(Items from a data source)
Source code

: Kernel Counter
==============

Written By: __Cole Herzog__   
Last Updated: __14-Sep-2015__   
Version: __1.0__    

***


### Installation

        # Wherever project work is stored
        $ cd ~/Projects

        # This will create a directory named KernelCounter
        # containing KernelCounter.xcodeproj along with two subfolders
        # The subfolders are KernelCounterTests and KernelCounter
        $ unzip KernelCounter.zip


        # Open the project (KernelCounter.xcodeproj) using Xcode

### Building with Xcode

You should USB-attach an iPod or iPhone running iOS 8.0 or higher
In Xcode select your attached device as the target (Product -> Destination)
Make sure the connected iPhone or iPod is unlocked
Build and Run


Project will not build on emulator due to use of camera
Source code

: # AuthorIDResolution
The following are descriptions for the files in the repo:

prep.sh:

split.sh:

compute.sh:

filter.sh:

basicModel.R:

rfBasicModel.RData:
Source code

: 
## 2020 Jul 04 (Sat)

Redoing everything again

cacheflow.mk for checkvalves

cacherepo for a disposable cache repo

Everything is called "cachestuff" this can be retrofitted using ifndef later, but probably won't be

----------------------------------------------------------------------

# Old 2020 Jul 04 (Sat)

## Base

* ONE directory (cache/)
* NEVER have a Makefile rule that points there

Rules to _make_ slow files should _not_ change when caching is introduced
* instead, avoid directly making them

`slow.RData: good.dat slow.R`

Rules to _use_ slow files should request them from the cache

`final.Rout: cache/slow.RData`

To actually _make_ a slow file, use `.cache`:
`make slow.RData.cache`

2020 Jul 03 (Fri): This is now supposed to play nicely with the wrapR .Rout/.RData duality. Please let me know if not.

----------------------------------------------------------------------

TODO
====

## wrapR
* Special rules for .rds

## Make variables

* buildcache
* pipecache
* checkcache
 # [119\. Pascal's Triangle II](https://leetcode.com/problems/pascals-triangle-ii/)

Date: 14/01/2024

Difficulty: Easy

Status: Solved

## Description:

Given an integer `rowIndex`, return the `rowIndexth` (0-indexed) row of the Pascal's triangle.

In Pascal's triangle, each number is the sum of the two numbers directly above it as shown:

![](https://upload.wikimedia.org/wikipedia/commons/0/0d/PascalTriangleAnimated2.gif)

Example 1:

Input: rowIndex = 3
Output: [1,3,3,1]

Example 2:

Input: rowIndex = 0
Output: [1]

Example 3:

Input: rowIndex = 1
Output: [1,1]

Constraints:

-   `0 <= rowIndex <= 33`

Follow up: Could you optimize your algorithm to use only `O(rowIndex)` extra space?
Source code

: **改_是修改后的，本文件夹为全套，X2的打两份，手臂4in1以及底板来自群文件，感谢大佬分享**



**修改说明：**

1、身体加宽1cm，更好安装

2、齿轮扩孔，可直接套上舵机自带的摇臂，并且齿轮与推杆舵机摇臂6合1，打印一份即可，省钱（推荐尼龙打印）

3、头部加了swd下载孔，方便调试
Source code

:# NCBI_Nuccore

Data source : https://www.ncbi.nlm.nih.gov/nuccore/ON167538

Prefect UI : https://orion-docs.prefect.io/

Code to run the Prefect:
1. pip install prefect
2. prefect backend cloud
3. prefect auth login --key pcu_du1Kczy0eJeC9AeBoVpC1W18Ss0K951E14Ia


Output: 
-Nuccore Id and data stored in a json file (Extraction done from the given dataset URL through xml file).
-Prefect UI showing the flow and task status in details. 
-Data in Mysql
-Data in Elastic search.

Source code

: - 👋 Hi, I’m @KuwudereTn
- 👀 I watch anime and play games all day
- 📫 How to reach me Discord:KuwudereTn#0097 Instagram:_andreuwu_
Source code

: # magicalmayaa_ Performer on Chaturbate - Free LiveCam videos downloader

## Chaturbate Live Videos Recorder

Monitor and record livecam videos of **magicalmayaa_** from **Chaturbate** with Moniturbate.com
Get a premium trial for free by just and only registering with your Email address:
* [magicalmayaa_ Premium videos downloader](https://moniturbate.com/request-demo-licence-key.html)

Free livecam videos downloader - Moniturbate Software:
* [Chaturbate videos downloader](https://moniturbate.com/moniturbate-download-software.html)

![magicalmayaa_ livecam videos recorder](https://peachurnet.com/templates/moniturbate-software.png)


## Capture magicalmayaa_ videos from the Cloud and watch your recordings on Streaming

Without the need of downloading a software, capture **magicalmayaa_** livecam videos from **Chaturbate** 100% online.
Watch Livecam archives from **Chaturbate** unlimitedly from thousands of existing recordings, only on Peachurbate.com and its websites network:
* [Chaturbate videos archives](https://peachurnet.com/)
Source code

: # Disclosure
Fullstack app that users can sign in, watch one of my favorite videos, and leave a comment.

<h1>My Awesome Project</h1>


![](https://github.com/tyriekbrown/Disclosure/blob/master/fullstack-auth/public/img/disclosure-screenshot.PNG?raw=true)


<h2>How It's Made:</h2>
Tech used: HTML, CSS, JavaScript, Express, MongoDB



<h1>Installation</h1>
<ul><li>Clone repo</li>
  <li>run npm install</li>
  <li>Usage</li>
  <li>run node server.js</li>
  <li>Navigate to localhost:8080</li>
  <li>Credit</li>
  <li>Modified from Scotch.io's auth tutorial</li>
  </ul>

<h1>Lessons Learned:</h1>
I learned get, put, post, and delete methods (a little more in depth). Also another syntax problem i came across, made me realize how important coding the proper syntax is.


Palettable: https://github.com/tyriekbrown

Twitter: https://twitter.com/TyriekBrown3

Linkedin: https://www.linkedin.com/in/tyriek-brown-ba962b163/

__Try it__:
Copy, exactly and with nothing added, the lines from the one containing "- Free LiveCam videos downloader" through the end of the records.

__Exercise output__:
: # magicalmayaa_ Performer on Chaturbate - Free LiveCam videos downloader

## Chaturbate Live Videos Recorder

Monitor and record livecam videos of **magicalmayaa_** from **Chaturbate** with Moniturbate.com
Get a premium trial for free by just and only registering with your Email address:
* [magicalmayaa_ Premium videos downloader](https://moniturbate.com/request-demo-licence-key.html)

Free livecam videos downloader - Moniturbate Software:
* [Chaturbate videos downloader](https://moniturbate.com/moniturbate-download-software.html)

![magicalmayaa_ livecam videos recorder](https://peachurnet.com/templates/moniturbate-software.png)


## Capture magicalmayaa_ videos from the Cloud and watch your recordings on Streaming

Without the need of downloading a software, capture **magicalmayaa_** livecam videos from **Chaturbate** 100% online.
Watch Livecam archives from **Chaturbate** unlimitedly from thousands of existing recordings, only on Peachurbate.com and its websites network:
* [Chaturbate videos archives](https://peachurnet.com/)
Source code

: # Disclosure
Fullstack app that users can sign in, watch one of my favorite videos, and leave a comment.

<h1>My Awesome Project</h1>


![](https://github.com/tyriekbrown/Disclosure/blob/master/fullstack-auth/public/img/disclosure-screenshot.PNG?raw=true)


<h2>How It's Made:</h2>
Tech used: HTML, CSS, JavaScript, Express, MongoDB



<h1>Installation</h1>
<ul><li>Clone repo</li>
  <li>run npm install</li>
  <li>Usage</li>
  <li>run node server.js</li>
  <li>Navigate to localhost:8080</li>
  <li>Credit</li>
  <li>Modified from Scotch.io's auth tutorial</li>
  </ul>

<h1>Lessons Learned:</h1>
I learned get, put, post, and delete methods (a little more in depth). Also another syntax problem i came across, made me realize how important coding the proper syntax is.


Palettable: https://github.com/tyriekbrown

Twitter: https://twitter.com/TyriekBrown3

Linkedin: https://www.linkedin.com/in/tyriek-brown-ba962b163/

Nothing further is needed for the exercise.